Carmine is the name the FDA has decided to give to its naturally sourced red dye, and it’s made from cochineal bugs. These hairy, nasty looking insects spend their days sucking the juice from prickly pear cactus pads and then generously give their little lives to dye food products scarlet. You can find them on nutrition labels listed under several names such as Carmine, Cochineal, Cochineal extract, Carminic acid, Natural Red 4, Crimson lake, and Carmine lake. It’s almost like they want it to be confusing, but you get the picture: If you’ve eaten anything naturally dyed red, you’ve probably eaten bugs. Yaaaaaay.

The FDA has this to say about its own natural colors: “Color additives exempt from certification generally include those derived from plant or mineral sources. … Certification exempt color additives must comply with the identity and purity specifications and use limitations described in their listing regulations. Users of these color additives are responsible for ensuring that the color additives comply with the listing regulations.” In short, the FDA doesn’t really regulate natural colorants. It doesn’t test them to ensure they are what they say they are. The company putting them in your food does, and that's all just a little too sus for me.

Glyphosate, a.k.a. Roundup Weed Killer 

It’s a carcinogen, neurotoxin, endocrine disruptor and more, but you won’t find it listed on any ingredients label even though just by consuming non-organic food, you are also consuming this pesticide (and others). 

It feels like organic should be the standard when pesticides are so harmful to our health, and it also feels like because pesticides pose such a threat, eating all organic all the time should at least be affordable. Unfortunately, though, that’s just not the world we live in. The good news is, however, that by avoiding the most pesticide laden foods, we can actually cut way down on our toxic load. Here’s how to do it.

First off, there is a standard set by the EPA for the “maximum residue limit” (MRL) of glyphosate residue allowed on food and food products, and according to the FDA, “The FDA’s role is to ensure that pesticide chemical residues on or in domestic and imported foods do not exceed the limits established by the U.S. Environmental Protection Agency (EPA).” However…

Big Food doesn't really care and neither does the FDA, and according to the EWG, the MRL set by the EPA of 100-400,000ppb isn't low enough to keep humans safe, so, even though you think you may be consuming a “safe” level of pesticides, you may in fact accidentally be predisposing yourself to cancer as per JAMA (who found that diets high in organic foods are associated with a lower cancer risk) and the International Agency for Research on Cancer (that claims glyphosate is “probably carcinogenic”). 
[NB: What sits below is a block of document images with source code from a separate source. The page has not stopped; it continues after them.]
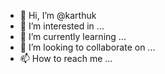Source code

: - 👋 Hi, I’m @karthuk
- 👀 I’m interested in ...
- 🌱 I’m currently learning ...
- 💞️ I’m looking to collaborate on ...
- 📫 How to reach me ...

<!---
karthuk/karthuk is a ✨ special ✨ repository because its `README.md` (this file) appears on your GitHub profile.
You can click the Preview link to take a look at your changes.
--->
Fortunately for us, the EWG has whistle blown on companies whose food products contain massive doses of glyphosate (looking at you Quaker and General Mills) as well as taken the time to test certain foods and compile a list called “the dirty dozen” by which we can avoid (through buying organic) some of the most heavily contaminated foods. It’s not a perfect solution, by any means, but fortunately, according to recent studies, in terms of pesticide reduction, a little goes a long way.

Closing Thoughts

The FDA’s definition of natural and ours is extremely different. According to the FDA, beaver butt glands, insects, black mold, glyphosate, and aluminum are all a harmless and “natural” part of every American’s diet. But I’m not so sure. 
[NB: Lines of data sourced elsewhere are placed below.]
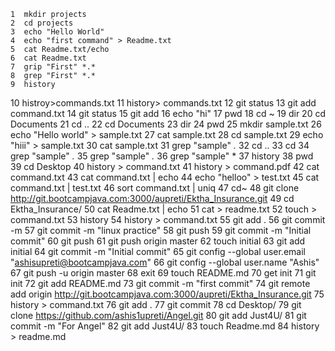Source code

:    1  mkdir projects
    2  cd projects
    3  echo "Hello World"
    4  echo "first command" > Readme.txt
    5  cat Readme.txt/echo
    6  cat Readme.txt
    7  grip "First" *.*
    8  grep "First" *.*
    9  history
   10  histroy>commands.txt
   11  history> commands.txt
   12  git status
   13  git add command.txt
   14  git status
   15  git add
   16  echo "hi"
   17  pwd 
   18  cd ~
   19  dir
   20  cd Documents
   21  cd ..
   22  cd Documents
   23  dir
   24  pwd
   25  mkdir sample.txt
   26  echo "Hello world" > sample.txt
   27  cat sample.txt
   28  cd sample.txt
   29  echo "hiii" > sample.txt
   30  cat sample.txt
   31  grep "sample" *.*
   32  cd ..
   33  cd
   34  grep "sample" *.*
   35  grep "sample" *.*
   36  grep "sample" *
   37  history
   38  pwd
   39  cd Desktop
   40  history > command.txt
   41  history > command.pdf
   42  cat command.txt
   43  cat command.txt | echo 
   44  echo "helloo" > test.txt
   45  cat command.txt | test.txt
   46  sort command.txt | uniq
   47  cd~
   48  git clone http://git.bootcampjava.com:3000/aupreti/Ektha_Insurance.git
   49  cd Ektha_Insurance/
   50  cat Readme.txt | echo
   51  cat > readme.txt
   52  touch > command.txt
   53  history
   54  history > command.txt
   55  git add .
   56  git commit -m
   57  git commit -m "linux practice"
   58  git push
   59  git commit -m "Initial commit"
   60  git push
   61  git push origin master
   62  touch initial
   63  git add initial
   64  git commit -m "Initial commit"
   65  git config --global user.email "ashisupreti@bootcampjava.com"
   66  git config --global user.name "Ashis"
   67  git push -u origin master
   68  exit
   69  touch README.md
   70  get init
   71  git init
   72  git add README.md
   73  git commit -m "first commit"
   74  git remote add origin http://git.bootcampjava.com:3000/aupreti/Ektha_Insurance.git
   75  history > command.txt
   76  git add .
   77  git commit
   78  cd Desktop/
   79  git clone https://github.com/ashis1upreti/Angel.git
   80  git add Just4U/
   81  git commit -m "For Angel"
   82  git add Just4U/
   83  touch Readme.md
   84  history > readme.md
Americans seem to be plagued by diet fed disease states at a rate much higher than other countries. Maybe it’s time the FDA got rid of its GRAS label and forced Big Food to tell the truth so that consumers can actually make informed decisions. 

If a company feels the necessity to lie through omission just to net people into buying their product, maybe it’s not an ingredient that should be there in the first place.